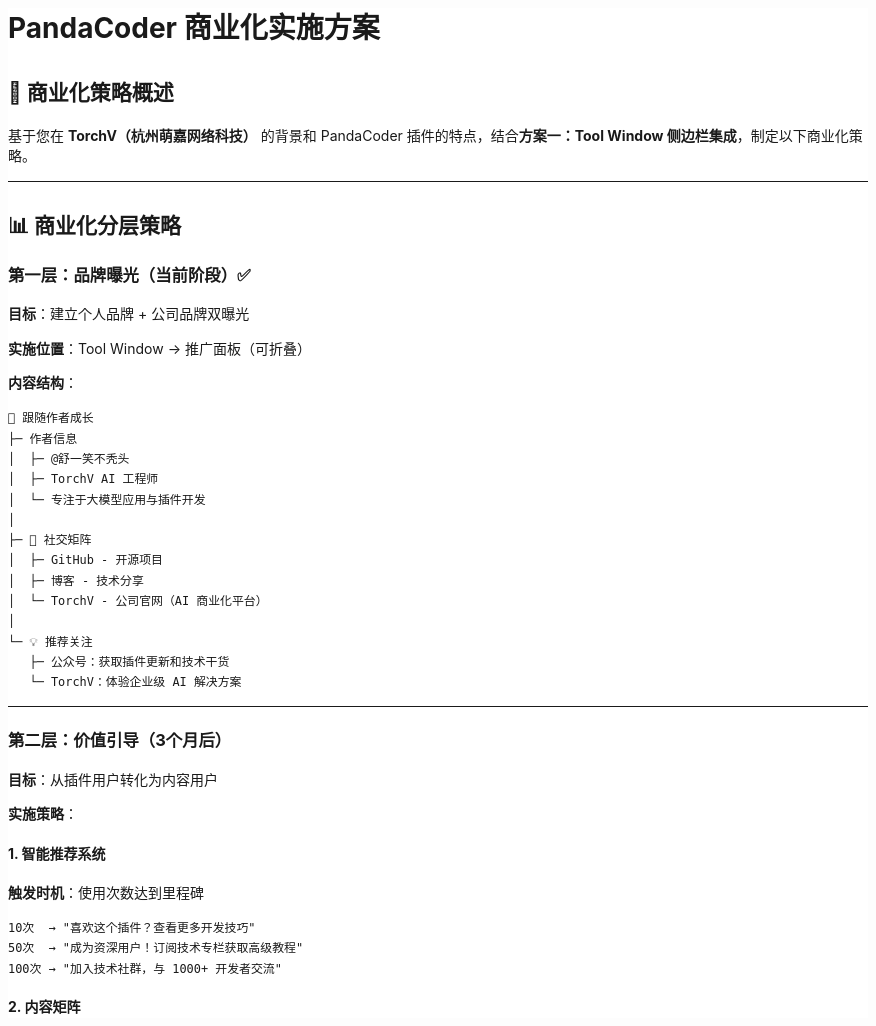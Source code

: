 # PandaCoder 商业化实施方案

## 🎯 商业化策略概述

基于您在 **TorchV（杭州萌嘉网络科技）** 的背景和 PandaCoder 插件的特点，结合**方案一：Tool Window 侧边栏集成**，制定以下商业化策略。

---

## 📊 商业化分层策略

### 第一层：品牌曝光（当前阶段）✅

**目标**：建立个人品牌 + 公司品牌双曝光

**实施位置**：Tool Window → 推广面板（可折叠）

**内容结构**：
```
🌟 跟随作者成长
├─ 作者信息
│  ├─ @舒一笑不秃头
│  ├─ TorchV AI 工程师
│  └─ 专注于大模型应用与插件开发
│
├─ 📱 社交矩阵
│  ├─ GitHub - 开源项目
│  ├─ 博客 - 技术分享
│  └─ TorchV - 公司官网（AI 商业化平台）
│
└─ 💡 推荐关注
   ├─ 公众号：获取插件更新和技术干货
   └─ TorchV：体验企业级 AI 解决方案
```

---

### 第二层：价值引导（3个月后）

**目标**：从插件用户转化为内容用户

**实施策略**：

#### 1. 智能推荐系统

**触发时机**：使用次数达到里程碑
```
10次  → "喜欢这个插件？查看更多开发技巧"
50次  → "成为资深用户！订阅技术专栏获取高级教程"
100次 → "加入技术社群，与 1000+ 开发者交流"
```

#### 2. 内容矩阵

========

#### [WHAT THE TASK REQUIRES]
Repeat each entry above exactly, passing over any images.

#### [SOLVED PROBLEM]
Source code

: # PandaCoder 商业化实施方案

## 🎯 商业化策略概述

基于您在 **TorchV（杭州萌嘉网络科技）** 的背景和 PandaCoder 插件的特点，结合**方案一：Tool Window 侧边栏集成**，制定以下商业化策略。

---

## 📊 商业化分层策略

### 第一层：品牌曝光（当前阶段）✅

**目标**：建立个人品牌 + 公司品牌双曝光

**实施位置**：Tool Window → 推广面板（可折叠）

**内容结构**：
```
🌟 跟随作者成长
├─ 作者信息
│  ├─ @舒一笑不秃头
│  ├─ TorchV AI 工程师
│  └─ 专注于大模型应用与插件开发
│
├─ 📱 社交矩阵
│  ├─ GitHub - 开源项目
│  ├─ 博客 - 技术分享
│  └─ TorchV - 公司官网（AI 商业化平台）
│
└─ 💡 推荐关注
   ├─ 公众号：获取插件更新和技术干货
   └─ TorchV：体验企业级 AI 解决方案
```

---

### 第二层：价值引导（3个月后）

**目标**：从插件用户转化为内容用户

**实施策略**：

#### 1. 智能推荐系统

**触发时机**：使用次数达到里程碑
```
10次  → "喜欢这个插件？查看更多开发技巧"
50次  → "成为资深用户！订阅技术专栏获取高级教程"
100次 → "加入技术社群，与 1000+ 开发者交流"
```

#### 2. 内容矩阵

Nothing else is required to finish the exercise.